É verdade que desde “Alegria, Alegria” qualquer lançamento de Caetano Veloso gera ansiedade e ganha atenção. Mas a expectativa no caso de Araçá Azul (1973) era especial. Além da volta do exílio em Londres, a recepção calorosa do histórico Transa (1972), uma fusão deslumbrante entre ritmos brasileiros e o Rock dos anos 1970, incrementou a mística de gênio imprevisível do baiano que, quase três anos depois, retornava à terra natal. O que Caetano pós-exílio, na época em que a Tropicália já era uma memória distante, iria aprontar agora, em casa de novo?

Caetano se alojou por uma semana no Estúdio Eldorado, em São Paulo, acompanhado de pouquíssimas pessoas, e, com o aval de André Midani, o então presidente da PolyGram, gravou o álbum mais experimental – ou “mais difícil”, como alguns dizem – de sua discografia. Influências da poesia concreta e sons cotidianos não-exatamente-musicais se aliam aos ecos tropicalistas em uma experiência que navega pelo minimalismo, a psicodelia, a estranheza e por alguns momentos de singeleza Pop. As boas-vindas a Santo Amaro da Purificação são dadas pela conterrânea Edith Oliveira, a Dona Edith do Prato, no samba de roda “Viola Meu Bem”, que, após um fade out, dá lugar a “Da Conversa”, uma sobreposição de barulhos arbitrários, grunhidos e breves melodias ritmadas. Na mesma faixa, os ruídos se misturam à voz de Caetano na versão de “Cravo e Canela”, canção de Ronaldo Bastos e Milton Nascimento, incluída na estreia do Clube Da Esquina, no ano anterior. 

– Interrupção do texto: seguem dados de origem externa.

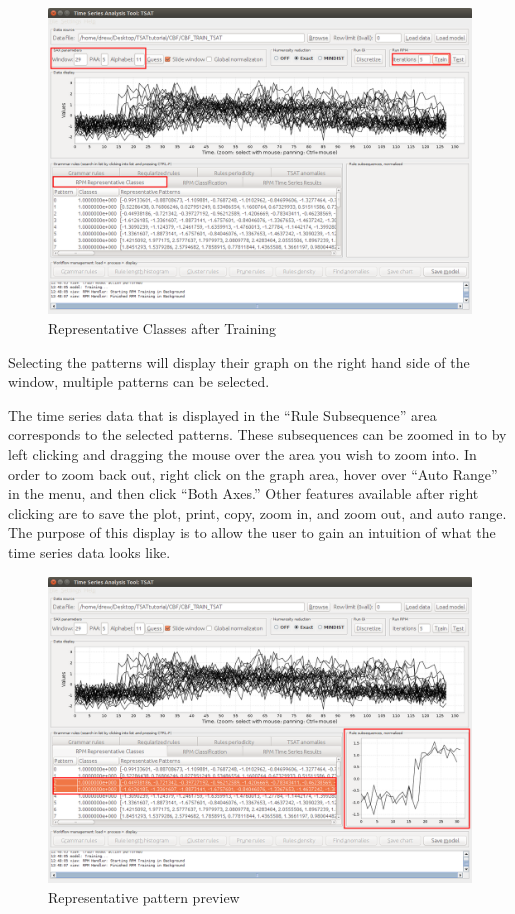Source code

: \documentclass[titlepage, letterpaper, 12pt]{article}
\begin{document}
\begin{figure}[H]
	\includegraphics[width=\textwidth]{TSAT-training-step-5}
	\caption{Representative Classes after Training}
	\label{fig:TSAT-training-step-5}
\end{figure}

\newpage
Selecting the patterns will display their graph on the right hand side of the window, multiple patterns can be selected.

The time series data that is displayed in the ``Rule Subsequence'' area corresponds to the selected patterns.  These subsequences can be zoomed in to by left clicking and dragging the mouse over the area you wish to zoom into.  In order to zoom back out, right click on the graph area, hover over ``Auto Range'' in the menu, and then click ``Both Axes.''  Other features available after right clicking are to save the plot, print, copy, zoom in, and zoom out, and auto range.  The purpose of this display is to allow the user to gain an intuition of what the time series data looks like.

\begin{figure}[H]
	\includegraphics[width=\textwidth]{TSAT-training-step-6}
	\caption{Representative pattern preview}
	\label{fig:TSAT-training-step-6}
\end{figure}
\end{document}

A viagem fica um pouco mais segura em “Tu Me Acostumbraste”, linda releitura da composição do cubano Frank Dominguez, com linhas vocais elásticas de Caetano indo dos graves aos falsetes entre um verso e outro. Guiada por aliterações e harmonia quase debochada, “Gilberto Misterioso” traz as repetições do concretismo e é seguida por mais uma piração ruidosa em “De Palavra Em Palavra”, uma espécie de ASMR ao contrário invadido ao final por um histérico pedido de silêncio. Com o peso de guitarras e uma bateria furiosa, o medley “Do Cara/Eu Quero Essa Mulher” dá uma folga ao minimalismo e é até hoje uma das produções mais roqueiras da discografia de Caetano. 

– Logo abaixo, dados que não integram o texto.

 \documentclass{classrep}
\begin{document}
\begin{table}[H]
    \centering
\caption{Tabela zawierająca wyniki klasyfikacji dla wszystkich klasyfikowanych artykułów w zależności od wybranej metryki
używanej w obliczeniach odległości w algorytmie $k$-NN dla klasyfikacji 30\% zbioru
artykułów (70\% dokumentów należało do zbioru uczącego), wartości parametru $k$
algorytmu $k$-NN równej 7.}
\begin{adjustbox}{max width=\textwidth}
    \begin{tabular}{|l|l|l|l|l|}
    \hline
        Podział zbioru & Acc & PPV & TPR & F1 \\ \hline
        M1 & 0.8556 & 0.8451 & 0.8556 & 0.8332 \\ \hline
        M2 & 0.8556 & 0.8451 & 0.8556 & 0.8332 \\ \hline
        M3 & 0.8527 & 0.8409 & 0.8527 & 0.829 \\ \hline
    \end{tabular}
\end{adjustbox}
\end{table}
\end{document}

A toada segue alternando entre experimentações e lampejos mais familiares com “Sugar Cane Fields Forever”, que, ao longo de mais de 10 minutos, percorre o Samba de Roda (mais uma vez com canja de Edith Oliveira) e a Bossa Nova, em meio a solos de viola remetendo a Pepeu Gomes. Já “Julia/Morena” encarna a levada de João Gilberto, mas é muito mais errática e despreocupada, aliança presente em tantas outras composições de Caetano dali em diante. Todo o experimentalismo, as fusões sonoras, as brincadeiras com ruídos e as influências da poesia concreta têm seu desenlace surpreendente na simplicidade e na beleza da faixa-título, que fecha o repertório do álbum e entoa o mantra “com fé em Deus, eu não vou morrer tão cedo”.

Segundo matéria publicada no Jornal do Brasil em 1973, o disco obteve um expressivo número de devoluções nas lojas. Justo ou não, Araçá Azul entregou uma expressão sincera e deliberadamente provocadora daquele momento de Caetano e cravou de vez no imaginário o espírito inquieto e único que caracterizaria sua obra para sempre. Foi a desconstrução final da ideia convencional de um ídolo Pop, que, dada a musicalidade do disco, rejeitava o status de um astro encaixado a qualquer norma mercadológica/musical. Se cinco antes, no auge da explosão tropicalista, o jovem Caetano respondeu raivoso às vaias no Festival Internacional da Canção dizendo que ninguém estava entendendo nada, em Araçá Azul, ele dobra a aposta de forma ainda mais decidida: àquela altura, já não importava se alguém entenderia ou não. De qualquer forma, há mais de 45 anos a gente segue entendendo um pouquinho mais a cada nova audição.